Parmi les cibles éliminées figure Abu Bilal Al-Minuki, un chef djihadiste présenté comme une figure majeure de l'EI. Selon le porte-parole de l'armée nigériane, Samaila Uba, ce dernier jouait un rôle central dans les opérations extérieures, incluant le financement, le recrutement et la planification d'attaques.
Contexte d'une insurrection meurtrière

Depuis 2009, l'insurrection djihadiste dans le nord-est du Nigeria, d'abord menée par Boko Haram puis par l'État islamique en Afrique de l'Ouest (EIAO), a fait plus de 40 000 morts et déplacé 2 millions de personnes, selon l'ONU. La recrudescence récente des attaques a poussé le président nigérian Bola Tinubu à décréter un état d'urgence national en novembre 2025.

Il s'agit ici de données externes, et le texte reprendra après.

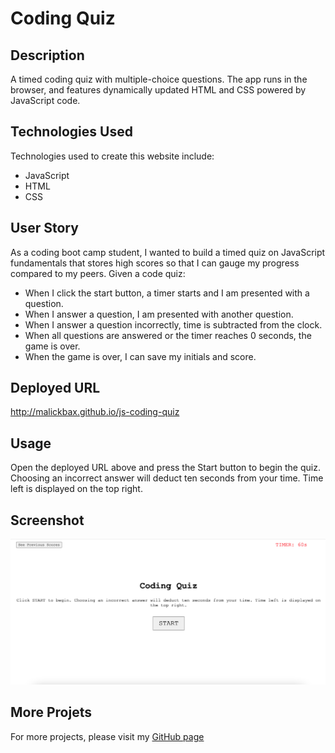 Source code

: # Coding Quiz
## Description
A timed coding quiz with multiple-choice questions. The app runs in the browser, and features dynamically updated HTML and CSS powered by JavaScript code.

## Technologies Used
Technologies used to create this website include: 
- JavaScript
- HTML
- CSS

## User Story
As a coding boot camp student, I wanted to build a timed quiz on JavaScript fundamentals that stores high scores so that I can gauge my progress compared to my peers. Given a code quiz: 

- When I click the start button, a timer starts and I am presented with a question.
- When I answer a question, I am presented with another question.
- When I answer a question incorrectly, time is subtracted from the clock.
- When all questions are answered or the timer reaches 0 seconds, the game is over.
- When the game is over, I can save my initials and score.

## Deployed URL 
http://malickbax.github.io/js-coding-quiz

## Usage
Open the deployed URL above and press the Start button to begin the quiz. Choosing an incorrect answer will deduct ten seconds from your time. Time left is displayed on the top right.

## Screenshot
![Screenshot](/assets/img/Screenshot.png)

## More Projets
For more projects, please visit my [GitHub page](https://github.com/malickbax)
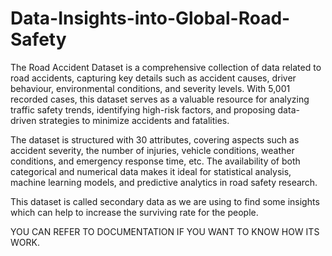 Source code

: # Data-Insights-into-Global-Road-Safety

The Road Accident Dataset is a comprehensive collection of data related to road accidents,
capturing key details such as accident causes, driver behaviour, environmental conditions,
and severity levels. With 5,001 recorded cases, this dataset serves as a valuable resource
for analyzing traffic safety trends, identifying high-risk factors, and proposing data-driven
strategies to minimize accidents and fatalities.

The dataset is structured with 30 attributes, covering aspects such as accident severity, the
number of injuries, vehicle conditions, weather conditions, and emergency response time, etc.
The availability of both categorical and numerical data makes it ideal for statistical analysis,
machine learning models, and predictive analytics in road safety research.

This dataset is called secondary data as we are using to find some insights which can help to
increase the surviving rate for the people.

YOU CAN REFER TO DOCUMENTATION IF YOU WANT TO KNOW HOW ITS WORK.
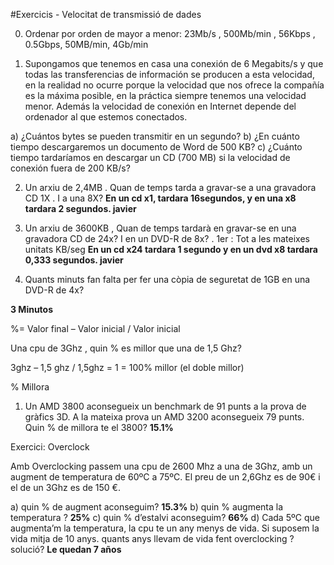  #Exercicis - Velocitat de transmissió de dades 


0) Ordenar por orden de mayor a menor:  23Mb/s , 500Mb/min , 56Kbps , 0.5Gbps,  50MB/min,  4Gb/min

1) Supongamos que tenemos en casa una conexión de 6 Megabits/s y que todas las transferencias de información se producen a esta velocidad, en la realidad no ocurre porque la velocidad que nos ofrece la compañía es la máxima posible, en la práctica siempre tenemos una velocidad menor. Además la velocidad de conexión en Internet depende del ordenador al que estemos conectados.

a) ¿Cuántos bytes se pueden transmitir en un segundo?
b) ¿En cuánto tiempo descargaremos un documento de Word de 500 KB?
c) ¿Cuánto tiempo tardaríamos en descargar un CD (700 MB) si la velocidad de conexión fuera de 200 KB/s?


2) Un arxiu de 2,4MB . Quan de temps tarda a gravar-se a una gravadora CD 1X .  I a una 8X?
**En un cd x1, tardara 16segundos, y en una x8 tardara 2 segundos. javier**


3) Un arxiu de 3600KB , Quan de temps tardarà en gravar-se en una gravadora CD de 24x?  I en un DVD-R de 8x?  . 1er : Tot a les mateixes unitats  KB/seg
**En un cd x24 tardara 1 segundo y en un dvd x8 tardara 0,333 segundos. javier**


4) Quants minuts fan falta per fer una còpia de seguretat de 1GB en una DVD-R de 4x?

**3 Minutos**


%=             Valor final – Valor inicial  / Valor inicial    

Una cpu de 3Ghz , quin % es millor que una de 1,5 Ghz?

3ghz – 1,5 ghz  / 1,5ghz = 1   = 100% millor  (el doble millor)


% Millora


1) Un AMD 3800 aconsegueix un benchmark de 91 punts a la prova de gràfics 3D. A la mateixa prova un AMD 3200 aconsegueix 79 punts. Quin % de millora te el 3800?
**15.1%**

Exercici: Overclock

Amb Overclocking passem una cpu de 2600 Mhz a una de 3Ghz, amb un augment de temperatura de 60ºC a 75ºC. El preu de un 2,6Ghz es de 90€ i el de un 3Ghz es de 150 €.

a) quin % de augment aconseguim? **15.3%**
b) quin % augmenta la temperatura ?  **25%**
c) quin % d’estalvi aconseguim?  **66%**
d) Cada 5ºC que augmenta’m la temperatura, la cpu te un any menys de vida. Si suposem la vida mitja de 10 anys. quants anys llevam de vida fent overclocking ? solució? **Le quedan 7 años**
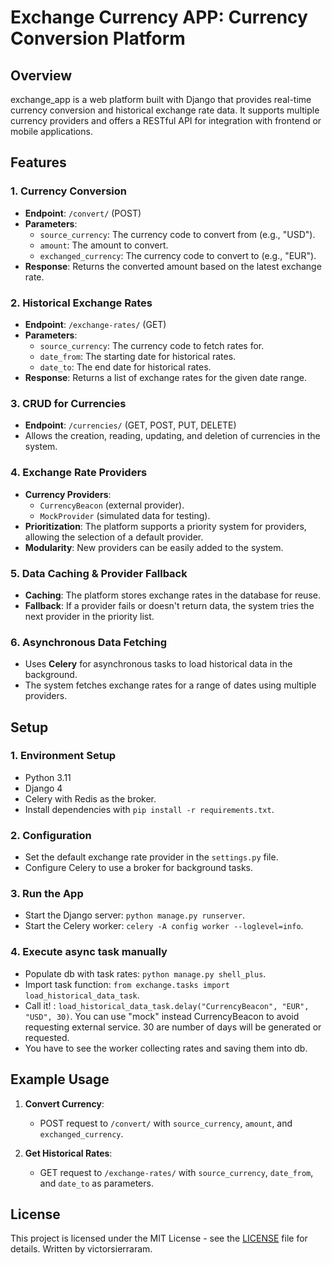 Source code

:# Exchange Currency APP: Currency Conversion Platform

## Overview

exchange_app is a web platform built with Django that provides real-time currency conversion and historical exchange rate data. It supports multiple currency providers and offers a RESTful API for integration with frontend or mobile applications.

## Features

### 1. **Currency Conversion**
   - **Endpoint**: `/convert/` (POST)
   - **Parameters**:
     - `source_currency`: The currency code to convert from (e.g., "USD").
     - `amount`: The amount to convert.
     - `exchanged_currency`: The currency code to convert to (e.g., "EUR").
   - **Response**: Returns the converted amount based on the latest exchange rate.

### 2. **Historical Exchange Rates**
   - **Endpoint**: `/exchange-rates/` (GET)
   - **Parameters**:
     - `source_currency`: The currency code to fetch rates for.
     - `date_from`: The starting date for historical rates.
     - `date_to`: The end date for historical rates.
   - **Response**: Returns a list of exchange rates for the given date range.

### 3. **CRUD for Currencies**
   - **Endpoint**: `/currencies/` (GET, POST, PUT, DELETE)
   - Allows the creation, reading, updating, and deletion of currencies in the system.

### 4. **Exchange Rate Providers**
   - **Currency Providers**:
     - `CurrencyBeacon` (external provider).
     - `MockProvider` (simulated data for testing).
   - **Prioritization**: The platform supports a priority system for providers, allowing the selection of a default provider.
   - **Modularity**: New providers can be easily added to the system.

### 5. **Data Caching & Provider Fallback**
   - **Caching**: The platform stores exchange rates in the database for reuse.
   - **Fallback**: If a provider fails or doesn't return data, the system tries the next provider in the priority list.

### 6. **Asynchronous Data Fetching**
   - Uses **Celery** for asynchronous tasks to load historical data in the background.
   - The system fetches exchange rates for a range of dates using multiple providers.

## Setup

### 1. **Environment Setup**
   - Python 3.11
   - Django 4
   - Celery with Redis as the broker.
   - Install dependencies with `pip install -r requirements.txt`.

### 2. **Configuration**
   - Set the default exchange rate provider in the `settings.py` file.
   - Configure Celery to use a broker for background tasks.

### 3. **Run the App**
   - Start the Django server: `python manage.py runserver`.
   - Start the Celery worker: `celery -A config worker --loglevel=info`.

### 4. **Execute async task manually**
   - Populate db with task rates: `python manage.py shell_plus`.
   - Import task function: `from exchange.tasks import load_historical_data_task`.
   - Call it! : `load_historical_data_task.delay("CurrencyBeacon", "EUR", "USD", 30)`. You can use "mock" instead CurrencyBeacon to avoid requesting external service. 30 are number of days will be generated or requested.
   - You have to see the worker collecting rates and saving them into db.

## Example Usage

1. **Convert Currency**:
   - POST request to `/convert/` with `source_currency`, `amount`, and `exchanged_currency`.
   
2. **Get Historical Rates**:
   - GET request to `/exchange-rates/` with `source_currency`, `date_from`, and `date_to` as parameters.

## License

This project is licensed under the MIT License - see the [LICENSE](LICENSE) file for details.
Written by victorsierraram.
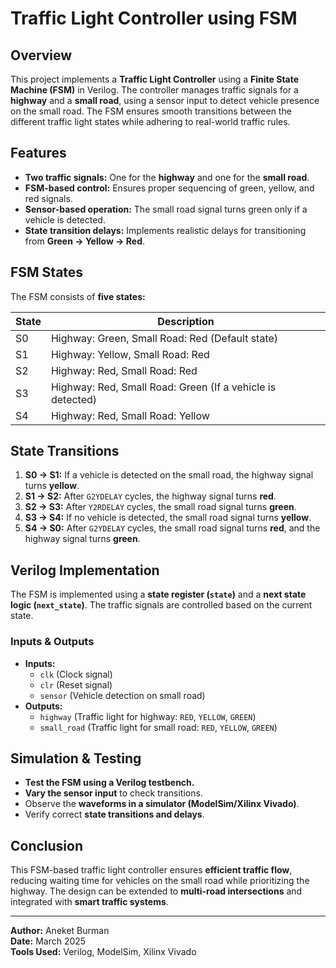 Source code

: # Traffic Light Controller using FSM

## Overview
This project implements a **Traffic Light Controller** using a **Finite State Machine (FSM)** in Verilog. The controller manages traffic signals for a **highway** and a **small road**, using a sensor input to detect vehicle presence on the small road. The FSM ensures smooth transitions between the different traffic light states while adhering to real-world traffic rules.

## Features
- **Two traffic signals:** One for the **highway** and one for the **small road**.
- **FSM-based control:** Ensures proper sequencing of green, yellow, and red signals.
- **Sensor-based operation:** The small road signal turns green only if a vehicle is detected.
- **State transition delays:** Implements realistic delays for transitioning from **Green → Yellow → Red**.

## FSM States
The FSM consists of **five states:**

| State | Description |
|-------|------------|
| S0 | Highway: Green, Small Road: Red (Default state) |
| S1 | Highway: Yellow, Small Road: Red |
| S2 | Highway: Red, Small Road: Red |
| S3 | Highway: Red, Small Road: Green (If a vehicle is detected) |
| S4 | Highway: Red, Small Road: Yellow |

## State Transitions
1. **S0 → S1:** If a vehicle is detected on the small road, the highway signal turns **yellow**.
2. **S1 → S2:** After `G2YDELAY` cycles, the highway signal turns **red**.
3. **S2 → S3:** After `Y2RDELAY` cycles, the small road signal turns **green**.
4. **S3 → S4:** If no vehicle is detected, the small road signal turns **yellow**.
5. **S4 → S0:** After `G2YDELAY` cycles, the small road signal turns **red**, and the highway signal turns **green**.

## Verilog Implementation
The FSM is implemented using a **state register (`state`)** and a **next state logic (`next_state`)**. The traffic signals are controlled based on the current state.

### **Inputs & Outputs**
- **Inputs:**
  - `clk` (Clock signal)
  - `clr` (Reset signal)
  - `sensor` (Vehicle detection on small road)
- **Outputs:**
  - `highway` (Traffic light for highway: `RED`, `YELLOW`, `GREEN`)
  - `small_road` (Traffic light for small road: `RED`, `YELLOW`, `GREEN`)

## Simulation & Testing
- **Test the FSM using a Verilog testbench.**
- **Vary the sensor input** to check transitions.
- Observe the **waveforms in a simulator (ModelSim/Xilinx Vivado)**.
- Verify correct **state transitions and delays**.

## Conclusion
This FSM-based traffic light controller ensures **efficient traffic flow**, reducing waiting time for vehicles on the small road while prioritizing the highway. The design can be extended to **multi-road intersections** and integrated with **smart traffic systems**.

---
**Author:** Aneket Burman  
**Date:** March 2025  
**Tools Used:** Verilog, ModelSim, Xilinx Vivado  
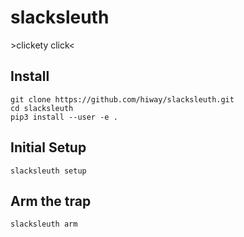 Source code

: # slacksleuth

&gt;clickety click&lt;


## Install

	git clone https://github.com/hiway/slacksleuth.git
	cd slacksleuth
	pip3 install --user -e .

## Initial Setup 

	slacksleuth setup

## Arm the trap

	slacksleuth arm

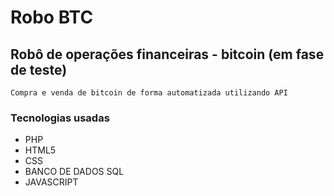 # Robo BTC
## Robô de operações financeiras - bitcoin (em fase de teste)

    Compra e venda de bitcoin de forma automatizada utilizando API


### Tecnologias usadas
* PHP
* HTML5
* CSS
* BANCO DE DADOS SQL
* JAVASCRIPT

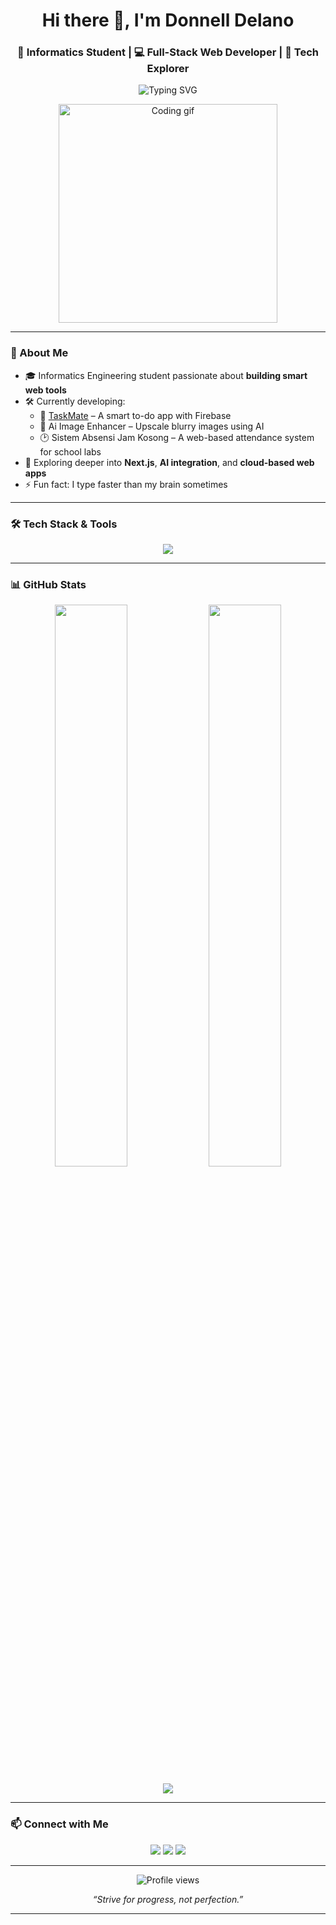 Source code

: <h1 align="center">Hi there 👋, I'm Donnell Delano</h1>
<h3 align="center">🧠 Informatics Student | 💻 Full-Stack Web Developer | 🔬 Tech Explorer</h3>

<p align="center">
  <img src="https://readme-typing-svg.demolab.com?font=Fira+Code&size=22&pause=1000&color=00BFFF&center=true&vCenter=true&width=435&lines=Welcome+to+my+GitHub!;React+%2B+Next.js+%2B+Firebase;Crafting+Web+Tools+with+AI;Let's+build+something+amazing!" alt="Typing SVG" />
</p>

<p align="center">
  <img src="https://media.giphy.com/media/qgQUggAC3Pfv687qPC/giphy.gif" width="350" alt="Coding gif">
</p>

---

### 🧩 About Me

- 🎓 Informatics Engineering student passionate about **building smart web tools**
- 🛠 Currently developing:
  - 📝 [TaskMate](https://github.com/donnelldelano) – A smart to-do app with Firebase
  - 🎨 Ai Image Enhancer – Upscale blurry images using AI
  - 🕑 Sistem Absensi Jam Kosong – A web-based attendance system for school labs
- 🌱 Exploring deeper into **Next.js**, **AI integration**, and **cloud-based web apps**
- ⚡ Fun fact: I type faster than my brain sometimes

---

### 🛠 Tech Stack & Tools

<p align="center">
  <img src="https://skillicons.dev/icons?i=react,nextjs,ts,nodejs,tailwind,firebase,mongodb,vercel,git,figma,vscode" />
</p>

---

### 📊 GitHub Stats

<p align="center">
  <img src="https://github-readme-stats.vercel.app/api?username=xzael24&show_icons=true&theme=tokyonight&hide_title=true" width="48%"/>
  <img src="https://github-readme-streak-stats.herokuapp.com/?user=xzael24&theme=tokyonight" width="48%"/>
</p>

<p align="center">
  <img src="https://github-readme-activity-graph.vercel.app/graph?username=xzael24&theme=react-dark&hide_border=true&area=true" />
</p>

---

### 📫 Connect with Me

<p align="center">
  <a href="mailto:donnelldelano@example.com"><img src="https://img.shields.io/badge/Gmail-D14836?style=for-the-badge&logo=gmail&logoColor=white" /></a>
  <a href="https://linkedin.com/in/donnelldelano"><img src="https://img.shields.io/badge/LinkedIn-0A66C2?style=for-the-badge&logo=linkedin&logoColor=white" /></a>
  <a href="https://github.com/xzael24"><img src="https://img.shields.io/badge/GitHub-333?style=for-the-badge&logo=github&logoColor=white" /></a>
</p>

---

<p align="center">
  <img src="https://komarev.com/ghpvc/?username=donnelldelano&style=flat-square&color=blue" alt="Profile views"/>
</p>

<p align="center"><i>“Strive for progress, not perfection.”</i></p>

---

<!-- README generated with ❤️ by ChatGPT + Donnell Delano -->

Réactions et implications régionales
La mort d'Al-Minuki est présentée comme un coup dur pour le commandement de l'EI, perturbant ses réseaux opérationnels. Les États-Unis, sous la présidence de Donald Trump, avaient menacé d'une intervention militaire en cas d'aggravation de la situation. Cette opération conjointe pourrait marquer un tournant dans la lutte contre le terrorisme dans la région. ## Une coopération militaire renforcée contre les groupes djihadistes
Le président nigérian, Al-Minuki, a exprimé sa gratitude envers son homologue américain pour son « soutien indéfectible », tout en appelant à des frappes plus « décisives » contre les bastions terroristes dans le pays. Le commandement américain pour l’Afrique (Africom) a confirmé à l’AFP que les opérations conjointes avaient permis d’éliminer plus de 175 membres de l’État islamique (EI), affaiblissant ainsi leur capacité à planifier des attaques.
Des résultats opérationnels et des cibles stratégiques
Selon les déclarations de Dagvin Anderson, commandant de l’Africom, les forces nigérianes ont joué un rôle clé en identifiant les cibles, en fournissant des renseignements et en soutenant les frappes. L’armée nigériane a précisé que des figures importantes de l’EI, dont des responsables de l’Etat islamique en Afrique de l’Ouest (EIAO), avaient été neutralisées. Les frappes conjointes ont également détruit des postes de contrôle, des caches d’armes et des infrastructures logistiques utilisées par les groupes terroristes.
Un contexte sécuritaire tendu dans le nord du Nigeria
Boko Haram et l’EIAO ont intensifié leurs attaques contre des villages, des postes de police et des bases militaires, faisant de nombreuses victimes civiles et militaires. Parallèlement, des bandes criminelles multiplient les enlèvements et les raids contre des localités, aggravant l’insécurité dans le nord du pays. Les États-Unis, qui ont déjà mené des frappes en coordination avec Abuja, ont déployé environ 200 soldats pour appuyer les forces nigérianes.